# Was mach ich mit 'ner Domain?

## musv

Bitte nicht lachen über das Folgende. Ich hab davon echt noch keinen Plan, weil ich sowas noch nie gemacht hab:

Ich hab 'nen Bekannten, der ist selbständig und braucht 'ne Webseite. Also wurde der Informatiker im Bekanntenkreis gefragt, und das war nun mal ich. 

Da ich auch nicht wußte, wie man da herangeht, haben wir erstmal einen Domainnamen gesucht und die Domain dann irgendwo auf der erstbesten Seite registriert. Die Domain ist jetzt für 3 Jahre bezahlt und erworben. Die Bestätigungsmail kam. Ein Login oder irgendeinen Adminzugriff auf irgendwas haben wir nicht bekommen. 

Dann hab ich in der Firma, wo ich ab und zu mal bissel jobbe, nachgefragt, wie das jetzt mit dem Webspace aussieht. Die haben dann zu mir gemeint, die Sache mit der Domainregistrierung war Mist, denn die Domain kann man nicht so einfach jetzt mit dem Webspace bei Webspace-Provider verknüpfen. Würde der DNS-Server vom Webspace nicht können. Am Besten wär's jetzt, die Domain zum potentiellen Webspace-Provider zu übertragen. Und dazu müßte ich per Fax die Übertragung der Domain vom bisherigen Registrierungsservice zum Webspace-Provider veranlassen. 

Geht das nicht irgendwie einfacher? Kann man nicht irgendwo einfach einen Webspace mieten und die erworbene Domain da einfach eintragen? Was würdet ihr da empfehlen. 
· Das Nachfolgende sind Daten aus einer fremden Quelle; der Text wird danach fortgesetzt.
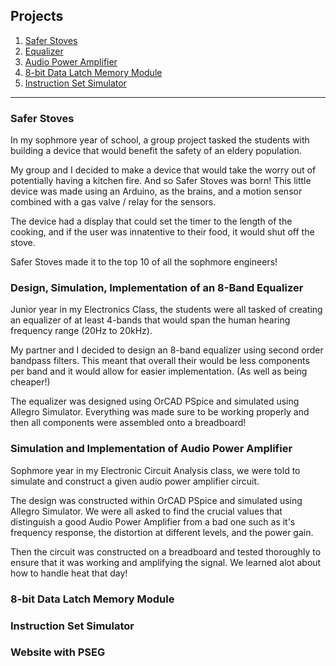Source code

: 
Projects
---

  1. [Safer Stoves](#safer-stoves)
  2. [Equalizer](#design-simulation-implementation-of-an-8-band-equalizer)
  3. [Audio Power Amplifier](#simulation-and-implementation-of-audio-power-amplifier)
  4. [8-bit Data Latch Memory Module](#8-bit-data-latch-memory-module)
  5. [Instruction Set Simulator](#instruction-set-simulator)
 
---
### Safer Stoves

In my sophmore year of school, a group project tasked the students with building a device that would benefit the safety of an eldery population.

My group and I decided to make a device that would take the worry out of potentially having a kitchen fire. And so Safer Stoves was born!
This little device was made using an Arduino, as the brains, and a motion sensor combined with a gas valve / relay for the sensors.

The device had a display that could set the timer to the length of the cooking, and if the user was innatentive to their food, it would shut off the stove.

Safer Stoves made it to the top 10 of all the sophmore engineers!

### Design, Simulation, Implementation of an 8-Band Equalizer

Junior year in my Electronics Class, the students were all tasked of creating an equalizer of at least 4-bands that would span the human hearing frequency range (20Hz to 20kHz).  

My partner and I decided to design an 8-band equalizer using second order bandpass filters.  This meant that overall their would be less components per band and it would allow for easier implementation. (As well as being cheaper!)

The equalizer was designed using OrCAD PSpice and simulated using Allegro  Simulator.  Everything was made sure to be working properly and then all components were assembled onto a breadboard!

### Simulation and Implementation of Audio Power Amplifier

Sophmore year in my Electronic Circuit Analysis class, we were told to simulate and construct a given audio power amplifier circuit.  

The design was constructed within OrCAD PSpice and simulated using Allegro Simulator. We were all asked to find the crucial values that distinguish a good Audio Power Amplifier from a bad one such as it's frequency response, the distortion at different levels, and the power gain.

Then the circuit was constructed on a breadboard and tested thoroughly to ensure that it was working and amplifying the signal.  We learned alot about how to handle heat that day!

### 8-bit Data Latch Memory Module

### Instruction Set Simulator

### Website with PSEG
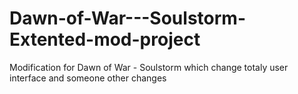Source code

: # Dawn-of-War---Soulstorm-Extented-mod-project
Modification for Dawn of War - Soulstorm which change totaly user interface and someone other changes
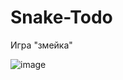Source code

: # Snake-Todo

Игра "змейка"

![image](https://user-images.githubusercontent.com/44035759/61182005-3e966800-a636-11e9-9006-0c687fa36845.png)
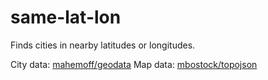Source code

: # same-lat-lon

Finds cities in nearby latitudes or longitudes.

City data: [mahemoff/geodata](https://github.com/mahemoff/geodata)
Map data: [mbostock/topojson](https://github.com/mbostock/topojson)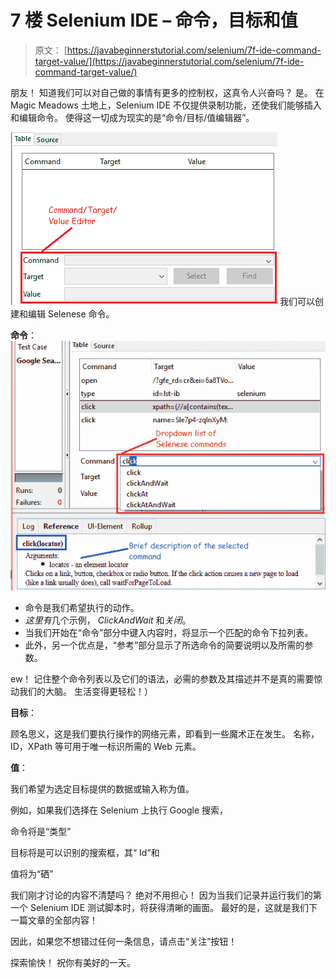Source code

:# 7 楼 Selenium IDE – 命令，目标和值

> 原文： [https://javabeginnerstutorial.com/selenium/7f-ide-command-target-value/](https://javabeginnerstutorial.com/selenium/7f-ide-command-target-value/)

朋友！ 知道我们可以对自己做的事情有更多的控制权，这真令人兴奋吗？ 是。 在 Magic Meadows 土地上，Selenium IDE 不仅提供录制功能，还使我们能够插入和编辑命令。 使得这一切成为现实的是“命令/目标/值编辑器”。

![Command Target Value Editor](img/2d563b10edd3326823dd43b2a889c3ca.png)
我们可以创建和编辑 Selenese 命令。

**命令**：
![Command Dropdown](img/5f32cd4befbbeb17c6ced39f70e123dd.png)

*   命令是我们希望执行的动作。
*   *这里有*几个示例， *ClickAndWait* 和*关闭*。
*   当我们开始在“命令”部分中键入内容时，将显示一个匹配的命令下拉列表。
*   此外，另一个优点是，“参考”部分显示了所选命令的简要说明以及所需的参数。

ew！ 记住整个命令列表以及它们的语法，必需的参数及其描述并不是真的需要惊动我们的大脑。 生活变得更轻松！）

**目标**：

顾名思义，这是我们要执行操作的网络元素，即看到一些魔术正在发生。 名称，ID，XPath 等可用于唯一标识所需的 Web 元素。

**值**：

我们希望为选定目标提供的数据或输入称为值。

例如，如果我们选择在 Selenium 上执行 Google 搜索，

命令将是“类型”

目标将是可以识别的搜索框，其“ Id”和

值将为“硒”

我们刚才讨论的内容不清楚吗？ 绝对不用担心！ 因为当我们记录并运行我们的第一个 Selenium IDE 测试脚本时，将获得清晰的画面。 最好的是，这就是我们下一篇文章的全部内容！

因此，如果您不想错过任何一条信息，请点击“关注”按钮！

探索愉快！ 祝你有美好的一天。


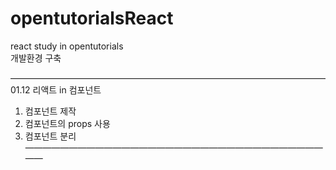 # opentutorialsReact
react study in opentutorials  
개발환경 구축  
  
————————————————————————————————————  
01.12 리액트 in 컴포넌트  
1. 컴포넌트 제작  
2. 컴포넌트의 props 사용  
3. 컴포넌트 분리  
————————————————————————————————————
Hab schon diverse Foren durchsucht. Scheinbar gibt es noch mehr Leute mit demselben Problem. Wirklich brauchbare Antworten hab ich dazu aber nicht gefunden.

----------

## 69719

 *musv wrote:*   

> Geht das nicht irgendwie einfacher?

 

Kurz und knapp: Nein.

Ich versteh nicht was an Drucken, Unterschrieben und Faxen so schwer sein soll?

----------

## misterjack

 *musv wrote:*   

> Was mach ich mit 'ner Domain?

 

<spontaneinfall>Essen!</spontaneinfall>

 *Quote:*   

> haben wir erstmal einen Domainnamen gesucht und die Domain dann irgendwo auf der erstbesten Seite registriert.

 

Das ist mal wieder typisch, ohne sich ausreichend zu informieren einfach wild drauf losgeschossen. (Auf Allgemeinheit bezogen) Um den KK-Antrag werdet ihr nicht drum herum kommen.

----------

## franzf

 *misterjack wrote:*   

>  *musv wrote:*   Was mach ich mit 'ner Domain? 
> 
> <spontaneinfall>Essen!</spontaneinfall>

 

Grr, du kapierst es echt nicht! Das Ding heßt zwar Gabel, aber diese ist zum Biken da (würde gern ein Photo sehen, auf dem du dir damit ein Stück Braten in deinen Mund schiebst...).

SCNR   :Twisted Evil: 

----------

## misterjack

Essen im Sinne von, Domain aufessen  :Smile:  "Was mach ich mit nem Apfel" Essen! Das schoss mir beim Anblick des Threadtitels sofort in den Kopf  :Laughing: 

genug OT  :Smile: 

----------

## Necoro

 *escor wrote:*   

>  *musv wrote:*   Geht das nicht irgendwie einfacher? 
> 
> Kurz und knapp: Nein.
> 
> Ich versteh nicht was an Drucken, Unterschrieben und Faxen so schwer sein soll?

 

Naja - isser nicht evtl seine 3 Jahre Gebühr los -- also muss sie beim neuen Verwalter neu bezahlen? - Oder sind die gezwungen das zu übernehmen?

----------

## schachti

Es kommt darauf an, wo Du die Domain registriert hast. Entweder buchst Du bei dem Anbieter ein Paket, in dem Webspace mit enthalten ist, oder der Anbieter bietet vielleicht die Möglichkeit, Anfragen an eine URL Deiner Wahl weiterzuleiten. Dann steht zwar in der Adresszeile nicht http://www.DeineDomain.tld, sonder http://www.DeinWebspaceAnbieter.tld/Irgendwas, aber zumindest erreicht man über die Domain Dein Angebot.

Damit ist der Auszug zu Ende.